Robin Mackenzie, Director of Medical Law & Ethics at Kent Law School, University of Kent, is to give the opening address at a voluntary euthanasia workshop in London on Monday 13 October.

The workshop, which has been organised by Exit International, Australia's largest voluntary euthanasia information and advocacy organisation, will take place 10am - 1pm at Conway Hall, WC1.

Among its aims, the workshop will explore end-of-life decision-making issues such as: the law, living wills and advance medical directives, mental capacity, dementia and the decision-making process, overseas and drug options including Switzerland, Mexico, Nembutal and the on-going Peaceful Pill project.

Among her opening remarks, Robin Mackenzie will call for more research into possibilities for enhancing how we experience the dying process. She will also suggest that people should have a whole range of choices over how, when and with whom they die.

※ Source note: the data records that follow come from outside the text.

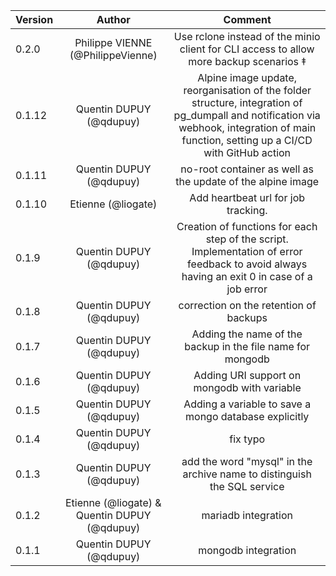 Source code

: | Version |                    Author                    |                                                                   Comment                                                                   |
| ------- | :------------------------------------------: | :-----------------------------------------------------------------------------------------------------------------------------------------: |
| 0.2.0   |          Philippe VIENNE (@PhilippeVienne)   |                       Use rclone instead of the minio client for CLI access to allow more backup scenarios           ‡                       |
| 0.1.12   |              Quentin DUPUY (@qdupuy)              |   Alpine image update, reorganisation of the folder structure, integration of pg_dumpall and notification via webhook, integration of main function, setting up a CI/CD with GitHub action  |
| 0.1.11   |              Quentin DUPUY (@qdupuy)              |                                                     no-root container as well as the update of the alpine image                                                     |
| 0.1.10   |              Etienne (@liogate)              |                                                     Add heartbeat url for job tracking.                                                     |
| 0.1.9   |           Quentin DUPUY (@qdupuy)            | Creation of functions for each step of the script. Implementation of error feedback to avoid always having an exit 0 in case of a job error |
| 0.1.8   |           Quentin DUPUY (@qdupuy)            |                                                   correction on the retention of backups                                                    |
| 0.1.7   |           Quentin DUPUY (@qdupuy)            |                                         Adding the name of the backup in the file name for mongodb                                          |
| 0.1.6   |           Quentin DUPUY (@qdupuy)            |                                                 Adding URI support on mongodb with variable                                                 |
| 0.1.5   |           Quentin DUPUY (@qdupuy)            |                                            Adding a variable to save a mongo database explicitly                                            |
| 0.1.4   |           Quentin DUPUY (@qdupuy)            |                                                                  fix typo                                                                   |
| 0.1.3   |           Quentin DUPUY (@qdupuy)            |                                   add the word "mysql" in the archive name to distinguish the SQL service                                   |
| 0.1.2   | Etienne (@liogate) & Quentin DUPUY (@qdupuy) |                                                             mariadb integration                                                             |
| 0.1.1   |           Quentin DUPUY (@qdupuy)            |                                                             mongodb integration                                                             |
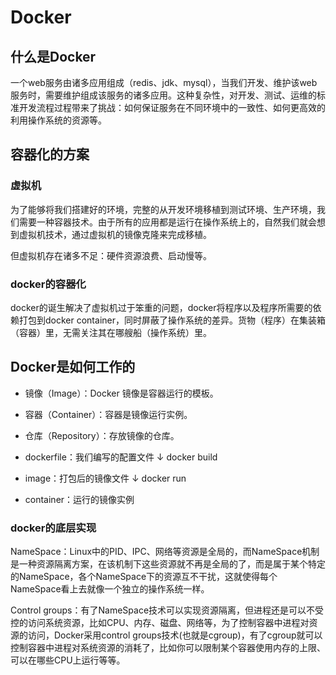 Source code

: # Docker

## 什么是Docker

一个web服务由诸多应用组成（redis、jdk、mysql），当我们开发、维护该web服务时，需要维护组成该服务的诸多应用。这种复杂性，对开发、测试、运维的标准开发流程过程带来了挑战：如何保证服务在不同环境中的一致性、如何更高效的利用操作系统的资源等。



## 容器化的方案

### 虚拟机

为了能够将我们搭建好的环境，完整的从开发环境移植到测试环境、生产环境，我们需要一种容器技术。由于所有的应用都是运行在操作系统上的，自然我们就会想到虚拟机技术，通过虚拟机的镜像克隆来完成移植。

但虚拟机存在诸多不足：硬件资源浪费、启动慢等。



### docker的容器化

docker的诞生解决了虚拟机过于笨重的问题，docker将程序以及程序所需要的依赖打包到docker container，同时屏蔽了操作系统的差异。货物（程序）在集装箱（容器）里，无需关注其在哪艘船（操作系统）里。



## Docker是如何工作的

- 镜像（Image）：Docker 镜像是容器运行的模板。
- 容器（Container）：容器是镜像运行实例。
- 仓库（Repository）：存放镜像的仓库。

- dockerfile：我们编写的配置文件
      ↓ docker build
- image：打包后的镜像文件
      ↓ docker run
- container：运行的镜像实例



### docker的底层实现

NameSpace：Linux中的PID、IPC、网络等资源是全局的，而NameSpace机制是一种资源隔离方案，在该机制下这些资源就不再是全局的了，而是属于某个特定的NameSpace，各个NameSpace下的资源互不干扰，这就使得每个NameSpace看上去就像一个独立的操作系统一样。

Control groups：有了NameSpace技术可以实现资源隔离，但进程还是可以不受控的访问系统资源，比如CPU、内存、磁盘、网络等，为了控制容器中进程对资源的访问，Docker采用control groups技术(也就是cgroup)，有了cgroup就可以控制容器中进程对系统资源的消耗了，比如你可以限制某个容器使用内存的上限、可以在哪些CPU上运行等等。

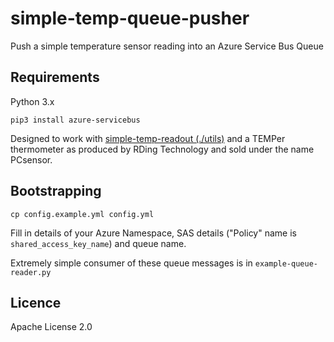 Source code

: # simple-temp-queue-pusher
Push a simple temperature sensor reading into an Azure Service Bus Queue

## Requirements

Python 3.x

`pip3 install azure-servicebus`

Designed to work with [simple-temp-readout (./utils)](https://github.com/PeterUpfold/TEMPered) and a TEMPer thermometer as produced by
RDing Technology and sold under the name PCsensor.

## Bootstrapping

`cp config.example.yml config.yml`

Fill in details of your Azure Namespace, SAS details ("Policy" name is `shared_access_key_name`) and queue name.

Extremely simple consumer of these queue messages is in `example-queue-reader.py`

## Licence

Apache License 2.0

She says: 'My research into the demedicalisation of dying suggests that there's a groundswell of people wanting to exercise choices in dying beyond euthanasia and palliative care options. Exit International represents one choice for many of the well elderly who may wish to commit suicide before they become terminally ill, using means which provide a painless, peaceful and certain death.

'We all wish to avoid a society where some feel a duty to die and others an obligation to kill. One way of doing this is to find out more about the process of dying and different ways of achieving death without pain, suffering and side effects. Genetic variations mean that we react differently to end of life medications. The pharmacogenetics of the dying process deserves further investigation.

'We also lack an evidence base on how we experience death. Neuro-imaging technologies could provide data which would allow us to orchestrate our dying, as we choose the form of a funeral service. Palliative care is beginning to accept a role for psychoactive substances such as psilocybin as pain relief and spiritual solace. More research is needed into such possibilities.'

Robin Mackenzie is a member of the National Council for Palliative Care Ethics Committee, the South East Research Ethics Committee, the East Kent University Hospital Research and Development Committee, the Steering Group on Domestic Violence for the Family Justice Council, the Kent Family Justice Council and the National Institute of Healthcare and Clinical Excellence Topic Selection Group on Long Term Conditions.

Her latest research includes articles on enhancing death and dying, ethical aspects of research involving the dying, psychoactive substance use, constructions of addiction, reprogenetics, pharmacogenomics, elective amputation and transableism, dismantling the human/nonhuman animal distinction, synthetic biology and the regulation of new biotechnologies.

She is currently working on a book on the demedicalisation of death and enhancing the dying process.